そんないつもの日常でした。先生の薬がご都合主義過ぎて笑った。
とにかく「色んな髪型のボッスン」を堪能できて楽しかったです。
もっとこう、タテロールとか他のジャンプキャラの髪型とか
無駄にグダグダ色々なの見たかったです。
ジャガーさん 今週のは前衛的な面白さを構造的に内包した創作論へのアンチテーゼであり
ギャグ漫画というシステミズムに双方向性を内包した傑作でしたね。

すみません最初の2行は適当です。
めっちゃ面白かったです。
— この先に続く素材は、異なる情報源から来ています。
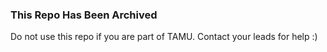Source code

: ### This Repo Has Been Archived

Do not use this repo if you are part of TAMU. Contact your leads for help :)
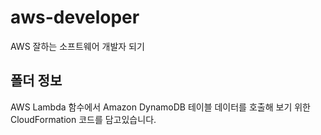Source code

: # aws-developer
AWS 잘하는 소프트웨어 개발자 되기

## 폴더 정보
<!-- 必須事項 -->
AWS Lambda 함수에서 Amazon DynamoDB 테이블 데이터를 호출해 보기 위한 CloudFormation 코드를 담고있습니다.
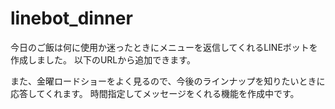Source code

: # linebot_dinner

今日のご飯は何に使用か迷ったときにメニューを返信してくれるLINEボットを作成しました。
以下のURLから追加できます。


また、金曜ロードショーをよく見るので、今後のラインナップを知りたいときに応答してくれます。
時間指定してメッセージをくれる機能を作成中です。

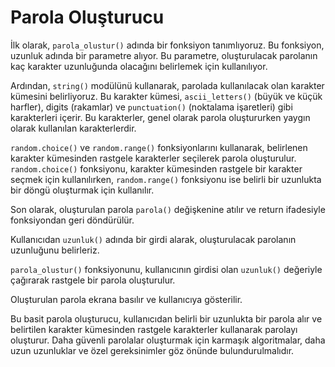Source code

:# Parola Oluşturucu
İlk olarak, `parola_olustur()` adında bir fonksiyon tanımlıyoruz. Bu fonksiyon, uzunluk adında bir parametre alıyor. Bu parametre, oluşturulacak parolanın kaç karakter uzunluğunda olacağını belirlemek için kullanılıyor.<br>

Ardından, `string()` modülünü kullanarak, parolada kullanılacak olan karakter kümesini belirliyoruz. Bu karakter kümesi, `ascii_letters()` (büyük ve küçük harfler), digits (rakamlar) ve `punctuation()` (noktalama işaretleri) gibi karakterleri içerir. Bu karakterler, genel olarak parola oluştururken yaygın olarak kullanılan karakterlerdir.<br>

`random.choice()` ve `random.range()` fonksiyonlarını kullanarak, belirlenen karakter kümesinden rastgele karakterler seçilerek parola oluşturulur. `random.choice()` fonksiyonu, karakter kümesinden rastgele bir karakter seçmek için kullanılırken, `random.range()` fonksiyonu ise belirli bir uzunlukta bir döngü oluşturmak için kullanılır.<br>

Son olarak, oluşturulan parola `parola()` değişkenine atılır ve return ifadesiyle fonksiyondan geri döndürülür.<br>

Kullanıcıdan `uzunluk()` adında bir girdi alarak, oluşturulacak parolanın uzunluğunu belirleriz.<br>

`parola_olustur()` fonksiyonunu, kullanıcının girdisi olan `uzunluk()` değeriyle çağırarak rastgele bir parola oluşturulur.<br>

Oluşturulan parola ekrana basılır ve kullanıcıya gösterilir.<br>

Bu basit parola oluşturucu, kullanıcıdan belirli bir uzunlukta bir parola alır ve belirtilen karakter kümesinden rastgele karakterler kullanarak parolayı oluşturur. Daha güvenli parolalar oluşturmak için karmaşık algoritmalar, daha uzun uzunluklar ve özel gereksinimler göz önünde bulundurulmalıdır.






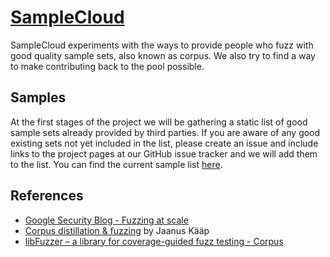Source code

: # [SampleCloud](http://samplecloud.ouspg.org/)

SampleCloud experiments with the ways to provide people who fuzz
with good quality sample sets, also known as corpus. We also try to find a way to make
contributing back to the pool possible.

## Samples

At the first stages of the project we will be gathering a static list of good sample sets already provided by third parties. If you are aware of any good existing sets not yet included in the list, please create an issue and include links to the project pages at our GitHub issue tracker and we will add them to the list. You can find the current sample list [here](http://samplecloud.ouspg.org/samples.html).

## References

* [Google Security Blog - Fuzzing at scale](https://security.googleblog.com/2011/08/fuzzing-at-scale.html)
* [Corpus distillation & fuzzing](http://nordictestingdays.eu/files/files/jaanus_kaap_fuzzing.pdf)
  by Jaanus Kääp
* [libFuzzer – a library for coverage-guided fuzz testing - Corpus](http://llvm.org/docs/LibFuzzer.html#corpus)
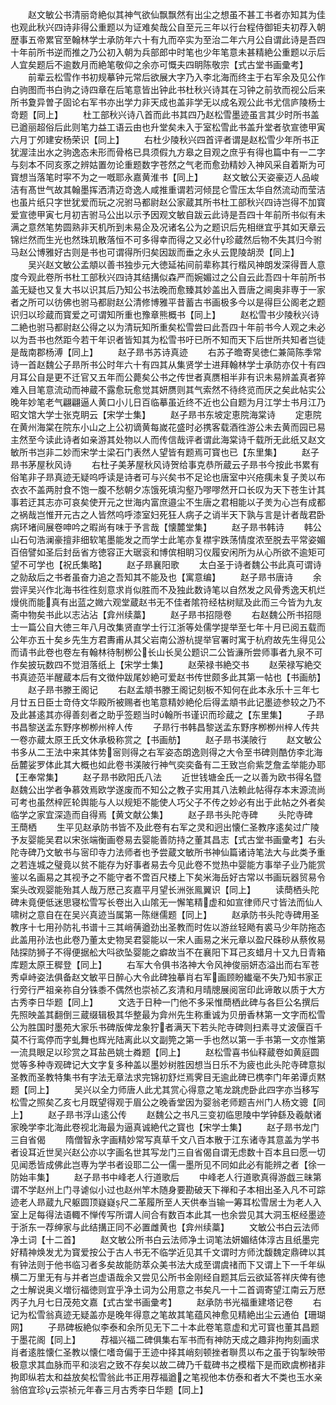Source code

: <!-- { "loadSidebar": true } -->
　　赵文敏公书清丽竒絶似其神气欲仙飘飘然有出尘之想虽不甚工书者亦知其为佳也观此秋兴四诗非得公重题以为证难矣哉公自至元三年以行台程侍御钜夫初荐入朝歴事五帝累官至翰林学士承防年六十有九而卒实为至治二年六月公自谓此诗是吾四十年前所书逆而推之乃公初入朝为兵部郎中时笔也少年笔意未甚精絶公重题以示后人宜矣题后不逾数月而絶笔敬仰之余亦可慨夫四眀陈敬宗【式古堂书画彚考】
　　前辈云松雪作书初规摹钟元常后欲展大字乃入李北海而终主于右军余及见公作白驹图而书白驹之诗四章在后笔意皆出钟此书杜秋兴诗其在习钟之前欤而视公后来所书夐异曽子固论右军书亦出学力非天成也盖非学无以成名观公此书尤信庐陵杨士竒题【同上】
　　杜工部秋兴诗八首而此书其四乃赵松雪墨迹虽言其少时所书盖已遒丽超俗后此则笔力益工语云由也升堂矣未入于室松雪此书盖升堂者欤宣徳甲寅六月丁夘建安杨荣识【同上】
　　右杜少陵秋兴四首评者谓是赵松雪少年所书正犹渥洼出水之驹逸态未形而骨格已具须假九方皋之目观之庶乎有得也篇中有一二字与刻本不同亥豕之辨姑置勿论重题数字苍然之气老而愈劲精妙入神风采自着斯为可寳想当落笔时寜不为之一嘅耶永嘉黄淮书【同上】
　　赵文敏公天姿豪迈人品峻洁有髙世气故其翰墨挥洒清迈竒逸人咸推重谓若河倾昆仑雪压太华自然流动而莹洁也虽片纸只字世犹爱而玩之况驸马都尉赵公家蔵其所书杜工部秋兴四诗岂得不加寳爱宣徳甲寅七月初吉驸马公出以示予因观文敏自跋云此诗是吾四十年前所书似有未满之意然笔势圆熟非天机所到未易企及况诸名公为之题识后先相继宜乎其如天章云锦烂然而生光也然珠玑散落恒不可多得幸而得之又必什珍蔵然后物不失其归今驸马赵公博雅好古则是书也可谓得所归矣因跋而垂之永乆云毘陵胡濙【同上】
　　吴兴赵文敏公孟頫以善书独歩元大徳延祐间前辈称其行楷风神朗发深得晋人意度今观此卷所书杜工部秋兴四诗其结搆似森严而婉媚过之公自云此吾四十年前所书盖无疑也又复大书以识其后乃知公书法晚而愈臻其妙盖出入晋唐之阃奥非専于一家者之所可以彷佛也驸马都尉赵公清修博雅平昔蓄古书画极多今以是得巨公阁老之题识归以珍蔵而寳爱之可谓知所重也豫章熊概书【同上】
　　赵松雪书少陵秋兴诗二絶也驸马都尉赵公得之以为清玩知所重矣松雪尝曰此吾四十年前书今人观之未必以为吾书也然距今若干年识者皆知其为松雪书吁已所不知而天下后世所共知者岂徒是哉南郡杨溥【同上】
　　赵子昻书苏诗真迹
　　右苏子曕寄吴徳仁兼简陈季常诗一首赵魏公子昻所书公时年六十有四其从集贤学士进拜翰林学士承防亦仅十有四月耳公自是更不迁官又五年而公薨矣公书之传世者真赝相半非有识未易辨盖真者猝难入目笔意流动而神蔵不露愈玩愈觉其妍赝则其气索然不待终览而厌之矣此帖实公晚年妙笔老气翩翩逼人黄口小儿日百临摹虽近终不近也公自题为月江学士书月江乃昭文馆大学士张克眀云【宋学士集】
　　赵子昻书东坡定恵院海棠诗
　　定恵院在黄州海棠在院东小山之上公初谪黄每嵗花盛时必携客载酒徃游公未去黄而园已易主然至今读此诗者如亲游其处物以人而传信哉评者谓此海棠诗千载所无此纸又赵文敏所书岂非二妙而宋学士梁石门表然人望皆有题焉可寳也已【东里集】
　　赵子昻书茅屋秋风诗
　　右杜子美茅屋秋风诗贺给事克恭所蔵云子昻书今按此书累有俗笔非子昻真迹无疑呜呼读是诗者可与兴矣书不足论也唐室中兴疮痍未复子羙以布衣衣不盖两肘食不饱一腹不愁朝夕冻饿死填沟壑乃嘐嘐然开口长叹为天下苍生计其事若迂其志亦可哀矣使开元之世海内富庶邉尘不生唐之君相能以子羙为心岂有成都之祸哉岂惟开元古之人皆然呜呼漆室妇死狂人病子之诮半天下孰与言是计者哉君卧病环堵间展卷呻吟之暇尚有味于予言哉【懐麓堂集】
　　赵子昻书韩诗
　　韩公山石句浩澜豪擅非细软笔墨能发之而学士此笔亦复襟宇跌荡情度浓至脱去平常姿媚百倍譬如圣后封岳省方徳容正大琚衮和博傧相眀习仪履安闲所为从心所欲不逾矩可望不可学也【祝氏集略】
　　赵子昻襄阳歌
　　太白圣于诗者魏公书此真可谓诗之勍敌后之书者虽奋力追之吾知其不能及也【寓意编】
　　赵子昻书唐诗
　　余尝评吴兴作北海书徃徃刻意求肖似胜而不及独此数诗笔以自然发之风骨秀逸天机烂熳佻而能真有出蓝之媺六观堂蔵赵书无不佳者隂符经枯树赋及此而三今皆为九友斋中物矣书此以志沾沾【弇州续藁】
　　赵子昻书招隠卷
　　右赵魏公所书招隠士一篇公自大徳三年八月改集贤直学士行江浙等处儒学提举至七年十月已阅五载而公年亦五十矣乡先生方君夀甫从其父岩南公游杭提举官署时寓于杭府故先生得见公而请书此卷也卷左有翰林待制栁公长山长吴公题识二公皆濓所尝师事者九泉不可作矣披玩数四不觉泪落纸上【宋学士集】
　　赵荣禄书絶交书
　　赵荣禄写絶交书真迹范半醒蔵本后有文徴仲跋尾妙絶可爱赵书传世颇多此其第一帖也【书画舫】
　　赵子昻书滕王阁记
　　右赵孟頫书滕王阁记刻板不知何在此本永乐十三年七月廿五日臣士竒侍文华殿所被赐者也笔意精妙絶伦后得孟頫书此记墨迹参较之乃不及此甚逺其亦得善刻者之助乎签题当时翰所书谨识而珍蔵之【东里集】
　　子昻书昌黎送孟东野序栁栁州梓人传
　　子昻行书韩昌黎送孟东野序栁栁州梓人传共一卷亦蔵太原王氏文休承极称赏之【书画舫】
　　赵子昻书渼陂行
　　赵文敏公书多从二王法中来其体势宻则得之右军姿态朗逸则得之大令至书碑则酷仿李北海岳麓娑罗体此其大概也如此卷书渼陂行神气奕奕备有二王致岂俞紫芝詹孟举能办耶【王奉常集】
　　赵子昻书欧阳氏八法
　　近世钱塘金氏一之以善为欧书得名暨赵魏公出学者争慕效焉欧学遂废而不知公之教子实用其八法赖此帖得存本末源流尚可考也虽然梓匠轮舆能与人以规矩不能使人巧父子不传之妙必有出于此帖之外者矣临学之家宜深造而自得焉【黄文献公集】
　　赵子昻书头陀寺碑
　　头陀寺碑　王蕳栖
　　生平见赵承防书皆不及此卷有右军之灵和迥出懐仁圣教序逺矣过广陵予友婴能吴君以宋张端衡画卷易去婴能善防持之董其昌志【式古堂书画彚考】右头陀寺碑乃文敏书与宻印寺力法师者也予尝蔵文敏所书神仙篇诸诗笔法大与此类予重之若连城之璧竟以贫不能存为好事者易去今见此卷不觉热中婴能方事举子业乃能赏鉴以名画易之其视予之不能守者不啻百尺楼上下矣米海岳好古常以书画玩器贸易令案头改观婴能殆其人哉万厯己亥嘉平月望长洲张鳯翼识【同上】
　　读蕳栖头陀碑未竟便低迷思寝松雪写长卷出入山隂无一懈笔精虚和如宣律师尺寸皆法而仙人啸树之意自在在吴兴真迹当属第一陈继儒题【同上】
　　赵承防书头陀寺碑用圣教序十七用孙防礼书谱十三其峭蒨遒劲出圣教而时佐以游丝轻飏有裘马少年防拖态此盖用孙法也此卷乃董太史物吴君婴能以一宋人画易之米元章以盈尺硃砂从蔡攸易陆探防狮子不得便据舩大呌欲坠婴能之癖故当不在襄阳下耳己亥蜡月十又九日青箱库题太原王穉登【同上】
　　右军大令俱书洛神大令风神俊丽妍态溢出而右军苍秀卓峙姿法俱备赵文敏平日醉心大令此碑独摹肖右军画顾盼纎毫不失乃知书家正行旁行严祖亲祢自分铢黍不偶然也崇祯乙亥清和月晴牕展阅宻印此谛敢以质于大方古秀李日华题【同上】
　　文选于日种一门他不多采惟蕳栖此碑与各巨公名撰后先照映盖其翻倒三蔵缀辑极其华整最为弇州先生称重诚为贝册香林第一文字而松雪公为胜国时墨苑大家乐书碑版俾龙象狞者满天下若头陀寺碑则扫素寻丈波偃百千莫不行鸾停而字虬舞也辉光陆离此以文副筦之第一手也然以第一手书第一文亦惟第一流具眼足以珍赏之耳盐邑姚士粦题【同上】
　　赵松雪喜书仙释蔵卷如黄庭圆觉等多种寺观碑记大文字复多种盖以墨妙树胜因想当日乐不为疲也此头陀寺碑意拟圣教而圣教特集书有字法无章法求完锦初舒烂焉霁目无逾此碑已槜李门年弟谭贞黙题【同上】
　　吴兴以全力师唐人此尤其赏心得意之笔龙跳虎卧此四字亦当移写松雪之照矣乙亥七月既望得观于眉公之晚香堂因为婴翁老师题吉州门人杨文骢【同上】
　　赵子昻书浮山逺公传
　　赵魏公之书凡三变初临思陵中学钟繇及羲献诸家晚学李北海此卷视北海最为逼真诚絶代之寳也【宋学士集】
　　赵子昻书龙门三自省偈
　　隋僧智永字画精妙常写真草千文八百本散于江东诸寺其意盖为学书者设耳近世吴兴赵公亦以字画名世其写龙门三自省偈自谓无虑数十百本且曰愿一切见闻悉皆成佛此岂専为学书者设耶二公一儒一墨所见不同如此必有能辨之者【徐一防始丰集】
　　赵子昻书中峰老人行道歌后
　　中峰老人行道歌真得游戯三昧第谓不学赵州上门寻谑似小过也赵州竿木随身要勘破天下禅和子本相出圣入凡不可踪迹老人昻蔵九尺躯圆顶嶷嶷尺二革履所至人天供奉当输一筹耳松雪居士为老人入室上足每得法语輙不惮传写所谓人间合有数百本此其一也余尝见其大洞玉枢经墨迹于浙东一荐绅家与此结搆正同不必置雌黄也【弇州续藁】
　　文敏公书白云法师净土词【十二首】
　　赵文敏公所书白云法师净土词笔法妍媚结体淳古且纸墨完好精神焕发尤为寳爱按公于古人书无不临学近见其千文谓时方师沈馥魏定鼎碑以其有钟法则于他书临习者多矣故能防萃众美书法大成至谓虞禇而下又谓上下一千年纵横二万里无有与并者岂虚语哉余又尝见公所书金刚经自题其后云欲延答祥庆俾有徳之士解说奥义増衍福徳则宜乎净土词为公用意之书矣凡一十二首调寄望江南云万厯丙子九月七日茂苑文嘉【式古堂书画彚考】
　　赵承防书光福重建塔记卷
　　右记为松雪翁真迹无疑盖亦是晚年得意之笔故其笔蕴风神愈见精絶出尘云通伯【珊瑚网】
　　子昻碑板絶似李泰和余所见无下二十本此卷笔意虚和尤可寳也董其昌题于墨花阁【同上】
　　荐福兴福二碑俱集右军书而有神防天成之趣非拘拘刻画求肖者逺胜懐仁圣教以懐仁嗜竒偏于王迹中择其峭刻顿挫者聨贯以布之虽于钩掣映带极意求其血脉而平和淡宕之致不存矣以故二碑乃千载碑书之模楷下是而欧虞栁禇非拘即纵若太和益放矣松雪翁此书正用荐福遒之笔视他本仿泰和者大不类也玉水亲翁倍宜珍云崇祯元年春三月古秀李日华题【同上】
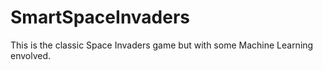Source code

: # SmartSpaceInvaders
This is the classic Space Invaders game but with some Machine Learning envolved.

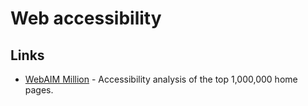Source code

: # Web accessibility

## Links

- [WebAIM Million](https://webaim.org/projects/million/) - Accessibility analysis of the top 1,000,000 home pages.
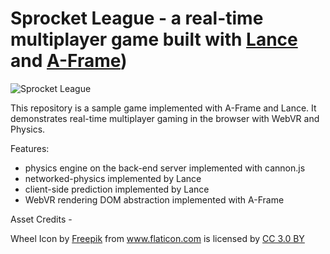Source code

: # Sprocket League - a real-time multiplayer game built with [Lance](http://lance.gg) and [A-Frame](https://aframe.io/)) 

![Sprocket League](https://cloud.githubusercontent.com/assets/3951311/24645643/a48d226a-1921-11e7-88b5-ab5c3741f097.gif)


This repository is a sample game implemented with A-Frame and Lance.
It demonstrates real-time multiplayer gaming in the browser with WebVR and Physics.

Features:
- physics engine on the back-end server implemented with cannon.js
- networked-physics implemented by Lance
- client-side prediction implemented by Lance
- WebVR rendering DOM abstraction implemented with A-Frame


Asset Credits -

Wheel Icon by <a href="http://www.freepik.com" title="Freepik">Freepik</a> from <a href="http://www.flaticon.com" title="Flaticon">www.flaticon.com</a> is licensed by <a href="http://creativecommons.org/licenses/by/3.0/" title="Creative Commons BY 3.0" target="_blank">CC 3.0 BY</a></div>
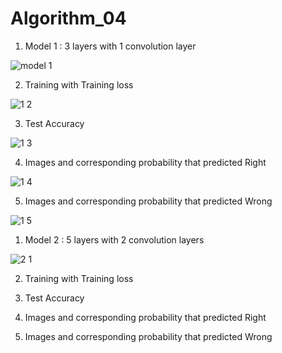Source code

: # Algorithm_04

1. Model 1 : 3 layers with 1 convolution layer

![model 1](https://user-images.githubusercontent.com/57309874/83330124-210ed300-a2c8-11ea-8190-763d167b829a.png)

2. Training with Training loss

![1 2](https://user-images.githubusercontent.com/57309874/83330446-e312ae80-a2c9-11ea-8621-4c345b055ec2.png)

3. Test Accuracy

![1 3](https://user-images.githubusercontent.com/57309874/83330541-91b6ef00-a2ca-11ea-8afd-4873ec0bf257.png)

4. Images and corresponding probability that predicted Right

![1 4](https://user-images.githubusercontent.com/57309874/83330656-962fd780-a2cb-11ea-92f8-912138cfa2b6.png)

5. Images and corresponding probability that predicted Wrong

![1 5](https://user-images.githubusercontent.com/57309874/83330703-fc1c5f00-a2cb-11ea-9e1e-7c661629711e.png)





1. Model 2 : 5 layers with 2 convolution layers

![2 1](https://user-images.githubusercontent.com/57309874/83330756-61705000-a2cc-11ea-879f-e07585267eff.png)

2. Training with Training loss


3. Test Accuracy


4. Images and corresponding probability that predicted Right



5. Images and corresponding probability that predicted Wrong







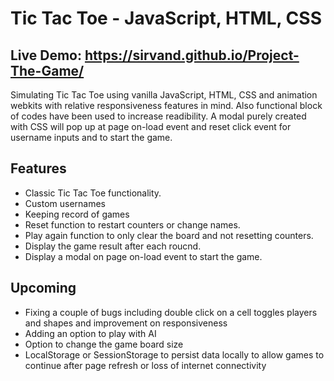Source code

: # Tic Tac Toe - JavaScript, HTML, CSS 
## Live Demo: https://sirvand.github.io/Project-The-Game/
Simulating Tic Tac Toe using vanilla JavaScript, HTML, CSS and animation webkits with relative responsiveness features in mind. Also functional block of codes have been used to increase readibility. A modal purely created with CSS will pop up at page on-load event and reset click event for username inputs and to start the game.
 
## Features
<ul>
 <li>Classic Tic Tac Toe functionality.</li> 
 <li>Custom usernames</li>
 <li>Keeping record of games</li>
 <li>Reset function to restart counters or change names.</li>
 <li>Play again function to only clear the board and not resetting counters.</li>
 <li>Display the game result after each roucnd.</li>
 <li>Display a modal on page on-load event to start the game.</li>
 
</ul>

## Upcoming

<ul>
 <li> Fixing a couple of bugs including double click on a cell toggles players and shapes and improvement on responsiveness </li>
 <li> Adding an option to play with AI </li>
 <li> Option to change the game board size </li>
 <li> LocalStorage or SessionStorage to persist data locally to allow games to continue after page refresh or loss of internet connectivity</li>
</ul>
うすた先生、アングラ劇好きそうだもんなあ。
難解なものを敢えて鑑賞し、解ろうとする楽しさという
あの独特のサブカル的ミニコミ的快感をよくわかってる〜と思うし、
それを少年誌のギャグ枠に落とし込むことができるのは天才的だと思います。
視点が一般人的ツッコミキャラであるピヨ彦なお陰で、先週みたいな
「真性過ぎて怖ええ!」感も薄らいでたと思います。

…置いてけぼりになった読者も多いと思うんですが、
「これは置いてけぼりになった読者も多そうだ」
 =「そんな今週のジャガーさんが面白い俺ってかっけー!」
という、言ってみれば擬似サブカル的快感を味わうことができるという
ギャグ漫画ミズムに内包されたドラマツルギーに対するアンチテーゼ…

ごめんなさい、ちょっとノリ過ぎました。
その他記事 USJのNARUTOショー
 写真だと「無理があるなー」って感じに見えるけど、
 こういうのってショーの舞台で見ると結構かっこいいんですよね。

目次コメント
 島袋先生:ちょっと笑ったけど、よく考えるとちょっと切ない。
 久保先生:藍染さまファン半端ねえ…!
 村田先生:火事場のクソ力って奴ですね!(やや違う)
 うすた先生:私は最近大型犬ブームです。乗りたいです。
 ジャンプキッズ:Tさん、おもろ〜なギャグをもらえてよかったね!

次回予告
 GAG祭にすごく期待してる! でもトリコってギャグ枠なの?
 あと、大石先生登場にけっこうびっくりした。
 大石先生、ネタ切れでヤケにさえならなければ
 良く練りこんだ実験的ギャグを飛ばしてくる方なので楽しみです。